> What to produce
Please find all lines in the data that hold the string "Accessed" and copy them.

[Document images with source code]
____________

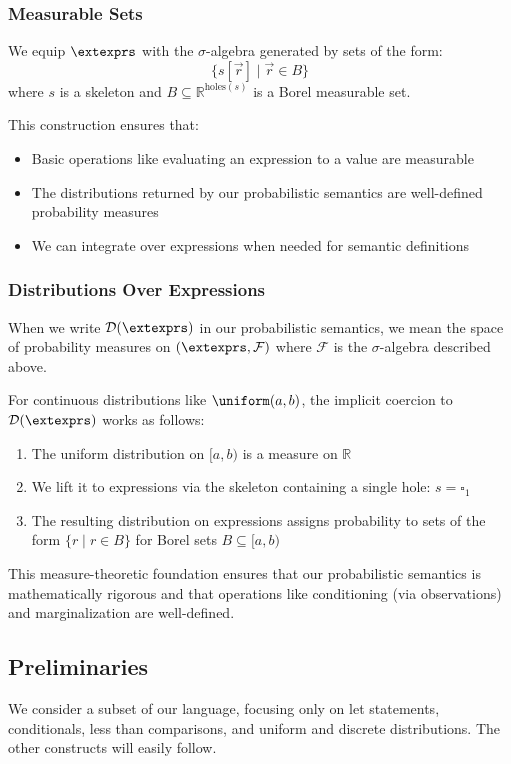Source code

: \subsubsection{Measurable Sets}

We equip $\extexprs$ with the $\sigma$-algebra generated by sets of the form:
\[
\{s[\vec{r}] \mid \vec{r} \in B\}
\]
where $s$ is a skeleton and $B \subseteq \mathbb{R}^{\text{holes}(s)}$ is a Borel measurable set.

This construction ensures that:
\begin{itemize}
    \item Basic operations like evaluating an expression to a value are measurable
    \item The distributions returned by our probabilistic semantics are well-defined probability measures
    \item We can integrate over expressions when needed for semantic definitions
\end{itemize}

\subsubsection{Distributions Over Expressions}

When we write $\mathcal{D}(\extexprs)$ in our probabilistic semantics, we mean the space of probability measures on $(\extexprs, \mathcal{F})$ where $\mathcal{F}$ is the $\sigma$-algebra described above.

For continuous distributions like $\uniform(a, b)$, the implicit coercion to $\mathcal{D}(\extexprs)$ works as follows:
\begin{enumerate}
    \item The uniform distribution on $[a, b)$ is a measure on $\mathbb{R}$
    \item We lift it to expressions via the skeleton containing a single hole: $s = \square_1$
    \item The resulting distribution on expressions assigns probability to sets of the form $\{r \mid r \in B\}$ for Borel sets $B \subseteq [a, b)$
\end{enumerate}

This measure-theoretic foundation ensures that our probabilistic semantics is mathematically rigorous and that operations like conditioning (via observations) and marginalization are well-defined. 


\newpage
\subsection{Preliminaries}
We consider a subset of our language, focusing only on let statements, conditionals, less than comparisons, and uniform and discrete distributions. The other constructs will easily follow.

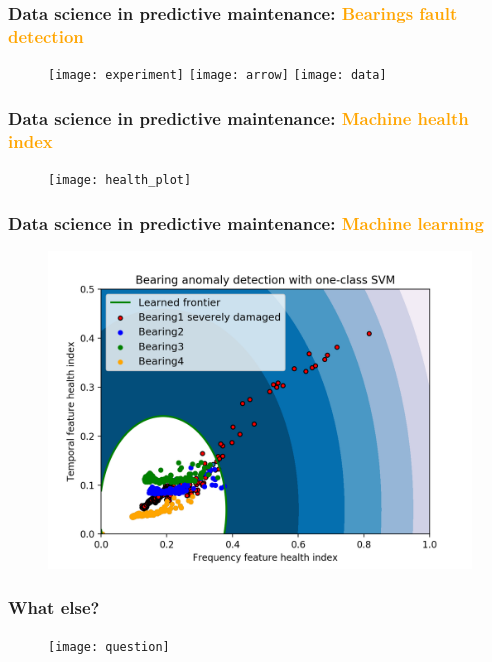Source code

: \documentclass{beamer}
\begin{document}
\begin{frame}
	\frametitle{Data science in predictive maintenance: \textcolor{orange}{Bearings fault detection}}
	\begin{figure}[H]
		\centering
		\texttt{[image: experiment]}
		\texttt{[image: arrow]}
		\texttt{[image: data]}
	\end{figure}
\end{frame}






\begin{frame}
	\frametitle{Data science in predictive maintenance: \textcolor{orange}{Machine health index}}
	\begin{figure}[H]
		\centering
		\texttt{[image: health\_plot]}
	\end{figure}
\end{frame}



\begin{frame}
	\frametitle{Data science in predictive maintenance: \textcolor{orange}{Machine learning}}
	\begin{figure}[H]
		\centering
		\includegraphics[width=0.5\linewidth]{svm}
	\end{figure}
\end{frame}

\begin{frame}
		\frametitle{What else?}
			\begin{figure}[H]
			\centering
			\texttt{[image: question]}
				\end{figure}
		
\end{frame}
\end{document}
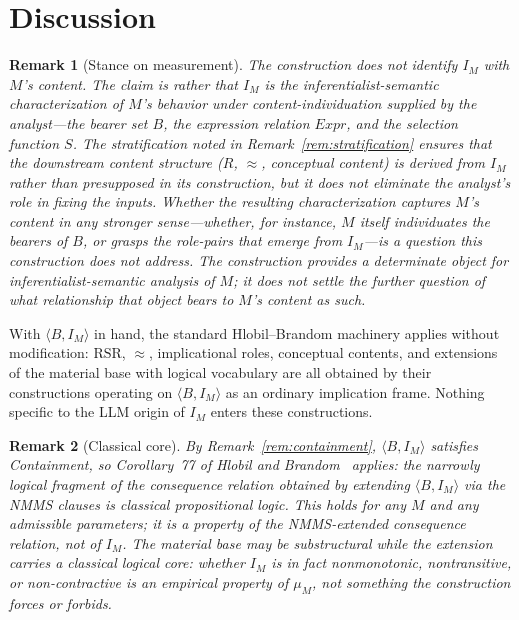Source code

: \documentclass[11pt]{article}
\newtheorem{remark}{Remark}
\begin{document}
\section{Discussion}
\label{sec:discussion}

\begin{remark}[Stance on measurement]
The construction does not identify $I_M$ with $M$'s content. The claim is rather that $I_M$ is the inferentialist-semantic characterization of $M$'s behavior under content-individuation supplied by the analyst---the bearer set $B$, the expression relation $\mathit{Expr}$, and the selection function $S$. The stratification noted in Remark~\ref{rem:stratification} ensures that the downstream content structure ($R$, $\approx$, conceptual content) is derived from $I_M$ rather than presupposed in its construction, but it does not eliminate the analyst's role in fixing the inputs. Whether the resulting characterization captures $M$'s content in any stronger sense---whether, for instance, $M$ itself individuates the bearers of $B$, or grasps the role-pairs that emerge from $I_M$---is a question this construction does not address. The construction provides a determinate object for inferentialist-semantic analysis of $M$; it does not settle the further question of what relationship that object bears to $M$'s content as such.
\end{remark}

With $\langle B, I_M \rangle$ in hand, the standard Hlobil--Brandom machinery applies without modification: $\mathrm{RSR}$, $\approx$, implicational roles, conceptual contents, and extensions of the material base with logical vocabulary are all obtained by their constructions operating on $\langle B, I_M \rangle$ as an ordinary implication frame. Nothing specific to the LLM origin of $I_M$ enters these constructions.

\begin{remark}[Classical core]
By Remark~\ref{rem:containment}, $\langle B, I_M \rangle$ satisfies Containment, so Corollary~77 of Hlobil and Brandom~\cite{hlobil2025} applies: the narrowly logical fragment of the consequence relation obtained by extending $\langle B, I_M \rangle$ via the NMMS clauses is classical propositional logic. This holds for any $M$ and any admissible parameters; it is a property of the NMMS-extended consequence relation, not of $I_M$. The material base may be substructural while the extension carries a classical logical core: whether $I_M$ is in fact nonmonotonic, nontransitive, or non-contractive is an empirical property of $\mu_M$, not something the construction forces or forbids.
\end{remark}
\end{document}
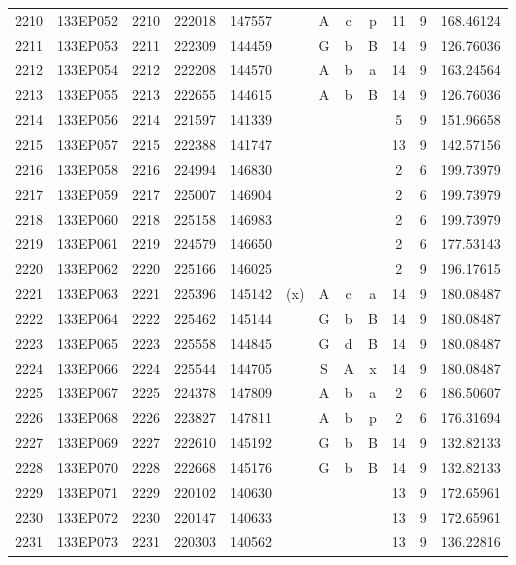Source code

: \begin{tabular}{|*{12}{c|}}
2210 & 133EP052 & 2210 & 222018 & 147557 &  & A & c & p & 11 & 9 & 168.46124 \\ 
2211 & 133EP053 & 2211 & 222309 & 144459 &  & G & b & B & 14 & 9 & 126.76036 \\ 
2212 & 133EP054 & 2212 & 222208 & 144570 &  & A & b & a & 14 & 9 & 163.24564 \\ 
2213 & 133EP055 & 2213 & 222655 & 144615 &  & A & b & B & 14 & 9 & 126.76036 \\ 
2214 & 133EP056 & 2214 & 221597 & 141339 &  &  &  &  & 5 & 9 & 151.96658 \\ 
2215 & 133EP057 & 2215 & 222388 & 141747 &  &  &  &  & 13 & 9 & 142.57156 \\ 
2216 & 133EP058 & 2216 & 224994 & 146830 &  &  &  &  & 2 & 6 & 199.73979 \\ 
2217 & 133EP059 & 2217 & 225007 & 146904 &  &  &  &  & 2 & 6 & 199.73979 \\ 
2218 & 133EP060 & 2218 & 225158 & 146983 &  &  &  &  & 2 & 6 & 199.73979 \\ 
2219 & 133EP061 & 2219 & 224579 & 146650 &  &  &  &  & 2 & 6 & 177.53143 \\ 
2220 & 133EP062 & 2220 & 225166 & 146025 &  &  &  &  & 2 & 9 & 196.17615 \\ 
2221 & 133EP063 & 2221 & 225396 & 145142 & (x) & A & c & a & 14 & 9 & 180.08487 \\ 
2222 & 133EP064 & 2222 & 225462 & 145144 &  & G & b & B & 14 & 9 & 180.08487 \\ 
2223 & 133EP065 & 2223 & 225558 & 144845 &  & G & d & B & 14 & 9 & 180.08487 \\ 
2224 & 133EP066 & 2224 & 225544 & 144705 &  & S & A & x & 14 & 9 & 180.08487 \\ 
2225 & 133EP067 & 2225 & 224378 & 147809 &  & A & b & a & 2 & 6 & 186.50607 \\ 
2226 & 133EP068 & 2226 & 223827 & 147811 &  & A & b & p & 2 & 6 & 176.31694 \\ 
2227 & 133EP069 & 2227 & 222610 & 145192 &  & G & b & B & 14 & 9 & 132.82133 \\ 
2228 & 133EP070 & 2228 & 222668 & 145176 &  & G & b & B & 14 & 9 & 132.82133 \\ 
2229 & 133EP071 & 2229 & 220102 & 140630 &  &  &  &  & 13 & 9 & 172.65961 \\ 
2230 & 133EP072 & 2230 & 220147 & 140633 &  &  &  &  & 13 & 9 & 172.65961 \\ 
2231 & 133EP073 & 2231 & 220303 & 140562 &  &  &  &  & 13 & 9 & 136.22816 \\ 

\end{tabular}
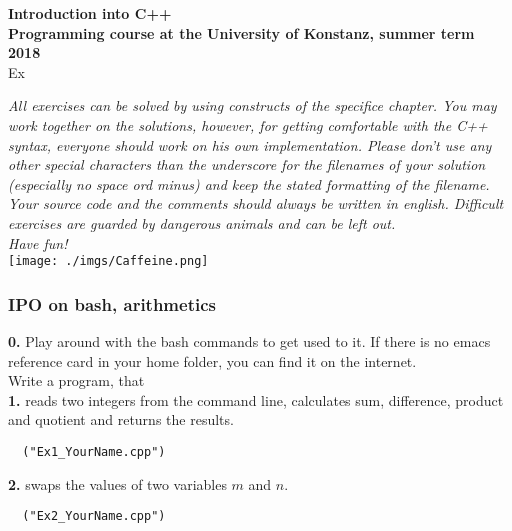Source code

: \documentclass[paper=A4, pagesize, DIV=calc, smallheadings,
fontsize=11pt, expansion=false]{scrreprt}
\begin{document}
\pagestyle{empty}
\huge
\begin{center}
\textbf{Introduction into C++}\\
\Large
\textbf{Programming course at the University of Konstanz, summer term 2018}\\
\large{Ex}
\end{center}
\normalsize
\textit{All exercises can be solved by using constructs of the specifice chapter. 
You may work together on the solutions, however, for getting comfortable with the C++ syntax, everyone should work on his own 
implementation. Please don't use any other special characters than the underscore for the filenames of your solution (especially no space ord minus) and keep the stated formatting of the filename.
Your source code and the comments should always be written in english.
Difficult exercises are guarded by dangerous animals and can be left out. 
\\
Have fun!
}\\
\vspace{2em}\hspace*{30em}
\texttt{[image: ./imgs/Caffeine.png]}
\large
\normalsize
\subsubsection*{IPO on bash, arithmetics}
\textbf{0.} 
Play around with the bash commands to get used to it. If there is no emacs reference card in your home folder, you can find it on the internet.
\vspace{.5em}
\\
Write a program, that\\
\textbf{1.} 
 reads two integers from the command line, calculates sum, difference, product and quotient and returns the results.
\begin{verbatim}
  ("Ex1_YourName.cpp")
\end{verbatim}

\textbf{2.}
 swaps the values of two variables $m$ and $n.$
\begin{verbatim}
  ("Ex2_YourName.cpp")
\end{verbatim}
\end{document}
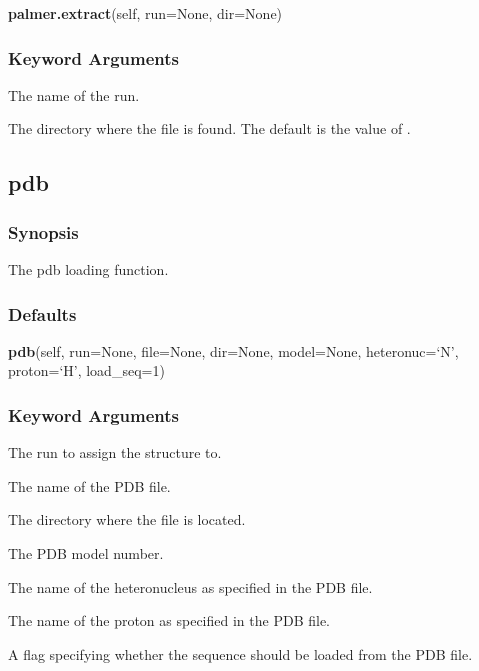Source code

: \textsf{\textbf{palmer.extract}(self, run=None, dir=None)}


\subsubsection{Keyword Arguments}

  The name of the run. 

  The directory where the file  is found.  The default is the value of . 





\newpage

\subsection{pdb}


\subsubsection{Synopsis}

The pdb loading function.



\subsubsection{Defaults}

\textsf{\textbf{pdb}(self, run=None, file=None, dir=None, model=None, heteronuc=`N', proton=`H', load\_seq=1)}


\subsubsection{Keyword Arguments}

  The run to assign the structure to. 

  The name of the PDB file. 

  The directory where the file is located. 

  The PDB model number. 

  The name of the heteronucleus as specified in the PDB file. 

  The name of the proton as specified in the PDB file. 

  A flag specifying whether the sequence should be loaded from the PDB file. 





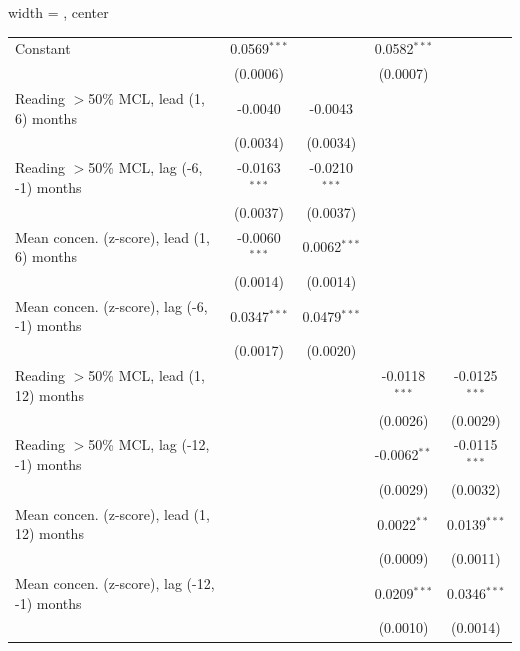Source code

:\begin{table}[htbp]
\begin{adjustbox}{width = \textwidth, center}
\begin{tabular}{lcccc}
         \midrule 
         Constant                                     & 0.0569$^{***}$  &                 & 0.0582$^{***}$  &   \\   
                                                      & (0.0006)        &                 & (0.0007)        &   \\   
         Reading $>$50\% MCL, lead (1, 6) months      & -0.0040         & -0.0043         &                 &   \\   
                                                      & (0.0034)        & (0.0034)        &                 &   \\   
         Reading $>$50\% MCL, lag (-6, -1) months     & -0.0163$^{***}$ & -0.0210$^{***}$ &                 &   \\   
                                                      & (0.0037)        & (0.0037)        &                 &   \\   
         Mean concen. (z-score), lead (1, 6) months   & -0.0060$^{***}$ & 0.0062$^{***}$  &                 &   \\   
                                                      & (0.0014)        & (0.0014)        &                 &   \\   
         Mean concen. (z-score), lag (-6, -1) months  & 0.0347$^{***}$  & 0.0479$^{***}$  &                 &   \\   
                                                      & (0.0017)        & (0.0020)        &                 &   \\   
         Reading $>$50\% MCL, lead (1, 12) months     &                 &                 & -0.0118$^{***}$ & -0.0125$^{***}$\\   
                                                      &                 &                 & (0.0026)        & (0.0029)\\   
         Reading $>$50\% MCL, lag (-12, -1) months    &                 &                 & -0.0062$^{**}$  & -0.0115$^{***}$\\   
                                                      &                 &                 & (0.0029)        & (0.0032)\\   
         Mean concen. (z-score), lead (1, 12) months  &                 &                 & 0.0022$^{**}$   & 0.0139$^{***}$\\   
                                                      &                 &                 & (0.0009)        & (0.0011)\\   
         Mean concen. (z-score), lag (-12, -1) months &                 &                 & 0.0209$^{***}$  & 0.0346$^{***}$\\   
                                                      &                 &                 & (0.0010)        & (0.0014)\\   
         

\end{tabular}
\end{adjustbox}
\end{table}
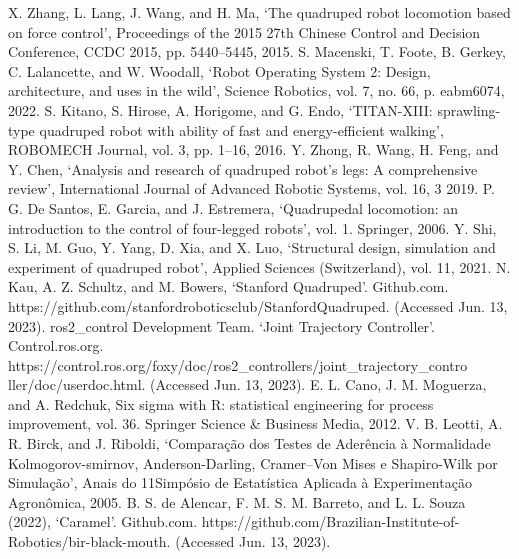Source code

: \documentclass[conference]{IEEEtran}
\begin{document}
\begin{thebibliography}{00}
   X. Zhang, L. Lang, J. Wang, and H. Ma, ‘The quadruped robot locomotion based on force control’, Proceedings of the 2015 27th Chinese Control and Decision Conference, CCDC 2015, pp. 5440–5445, 2015.
   S. Macenski, T. Foote, B. Gerkey, C. Lalancette, and W. Woodall, ‘Robot Operating System 2: Design, architecture, and uses in the wild’, Science Robotics, vol. 7, no. 66, p. eabm6074, 2022.
   S. Kitano, S. Hirose, A. Horigome, and G. Endo, ‘TITAN-XIII: sprawling-type quadruped robot with ability of fast and energy-efficient walking’, ROBOMECH Journal, vol. 3, pp. 1–16, 2016.
   Y. Zhong, R. Wang, H. Feng, and Y. Chen, ‘Analysis and research of quadruped robot’s legs: A comprehensive review’, International Journal of Advanced Robotic Systems, vol. 16, 3 2019.
   P. G. De Santos, E. Garcia, and J. Estremera, ‘Quadrupedal locomotion: an introduction to the control of four-legged robots’, vol. 1. Springer, 2006.
   Y. Shi, S. Li, M. Guo, Y. Yang, D. Xia, and X. Luo, ‘Structural design, simulation and experiment of quadruped robot’, Applied Sciences (Switzerland), vol. 11, 2021.
   N. Kau, A. Z. Schultz, and M. Bowers, ‘Stanford Quadruped’. Github.com. https://github.com/stanfordroboticsclub/StanfordQuadruped. (Accessed Jun. 13, 2023).
   ros2\_control Development Team. ‘Joint Trajectory Controller’. Control.ros.org. https://control.ros.org/foxy/doc/ros2\_controllers/joint\_trajectory\_contro
  ller/doc/userdoc.html. (Accessed Jun. 13, 2023).
   E. L. Cano, J. M. Moguerza, and A. Redchuk, Six sigma with R: statistical engineering for process improvement, vol. 36. Springer Science \& Business Media, 2012.
   V. B. Leotti, A. R. Birck, and J. Riboldi, ‘Comparação dos Testes de Aderência à Normalidade Kolmogorov-smirnov, Anderson-Darling, Cramer--Von Mises e Shapiro-Wilk por Simulação’, Anais do 11\textordmasculine Simpósio de Estatística Aplicada à Experimentação Agronômica, 2005.
   B. S. de Alencar, F. M. S. M. Barreto, and L. L. Souza (2022), ‘Caramel’. Github.com. https://github.com/Brazilian-Institute-of-Robotics/bir-black-mouth. (Accessed Jun. 13, 2023).



\end{thebibliography}
\end{document}
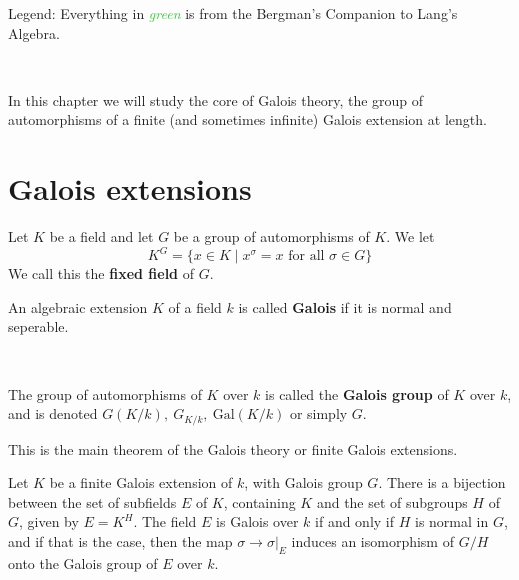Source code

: 
\usepackage{thmtools}


\newcommand{\Gal}{\text{Gal}}
\newcommand{\Bergman}[1]{\textcolor{LimeGreen}{\textit{#1}}}

Legend: Everything in \Bergman{green} is from the Bergman's Companion to Lang's Algebra.

\

In this chapter we will study the core of Galois theory, the group of automorphisms of a finite (and sometimes infinite) Galois extension at length.
    \section{Galois extensions}
\begin{definition}
    Let $K$ be a field and let $G$ be a group of automorphisms of $K$. We let \[K^G = \{x\in K\mid x^\sigma = x \text{ for all }\sigma \in G\}\]We call this the \textbf{fixed field} of $G$. 
\end{definition}

\begin{definition}
    An algebraic extension $K$ of a field $k$ is called \textbf{Galois} if it is normal and seperable.

    \

    The group of automorphisms of $K$ over $k$ is called the \textbf{Galois group} of $K$ over $k$, and is denoted $G(K/k), \ G_{K/k}, \ \Gal(K/k)$ or simply $G$.
\end{definition}

This is the main theorem of the Galois theory or finite Galois extensions.
\begin{theorem}\label{main}
    Let $K$ be a finite Galois extension of $k$, with Galois group $G$. There is a bijection between the set of subfields $E$ of $K$, containing $K$ and the set of subgroups $H$ of $G$, given by $E=K^H$. The field $E$ is Galois over $k$ if and only if $H$ is normal in $G$, and if that is the case, then the map $\sigma\rightarrow \sigma|_E$ induces an isomorphism
    of $G/H$ onto the Galois group of $E$ over $k$.
\end{theorem}

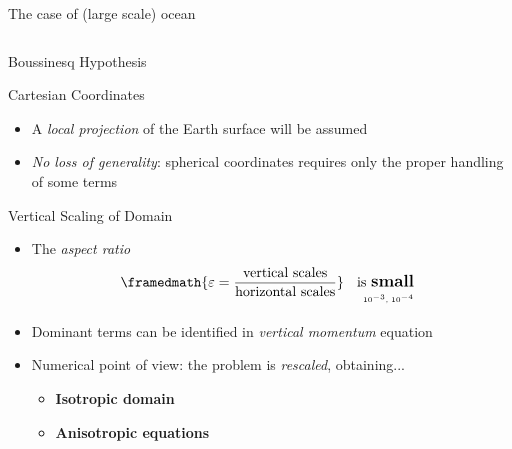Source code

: \begin{frame}{The case of (large scale) ocean}
\begin{itemize}
\begin{columns}
\begin{overprint}
\begin{block}{Boussinesq Hypothesis}
\begin{itemize}
          \end{itemize}
        \end{block}
        \begin{block}{Cartesian Coordinates}
          \begin{itemize}
          \item A \textit{local projection} of the Earth surface will be
            assumed
          \item \textit{No loss of generality}: spherical coordinates requires
            only the proper handling of some terms
          \end{itemize}
        \end{block}
        \begin{block}{Vertical Scaling of Domain}
          \vspace{-0.5em}
          \begin{itemize}
          \item The \textit{aspect ratio}
            \begin{equation*}
              \framedmath{\displaystyle\varepsilon = \frac{\text{vertical
                    scales}}{\text{horizontal scales}}}~
                \begin{tabular}[t]{l} is \large\textbf{small} \\[-0.2ex]
                  \tiny\it ~ $10^{-3}$, $10^{-4}$\end{tabular}
            \end{equation*}
          \item Dominant terms can be identified in
            \textit{vertical momentum} equation
          \item Numerical point of view: the problem is
            \textit{rescaled}, obtaining...
            \begin{itemize}
            \item \alert{\textbf{Isotropic domain}}
            \item \alert{\textbf{Anisotropic equations}}
            \end{itemize}
          \end{itemize}
        \end{block}
      \end{overprint}
    \end{columns}
  \end{itemize}


\end{frame}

____________

> Solution to this exercise
   N. Kau, A. Z. Schultz, and M. Bowers, ‘Stanford Quadruped’. Github.com. https://github.com/stanfordroboticsclub/StanfordQuadruped. (Accessed Jun. 13, 2023).
  ller/doc/userdoc.html. (Accessed Jun. 13, 2023).
   B. S. de Alencar, F. M. S. M. Barreto, and L. L. Souza (2022), ‘Caramel’. Github.com. https://github.com/Brazilian-Institute-of-Robotics/bir-black-mouth. (Accessed Jun. 13, 2023).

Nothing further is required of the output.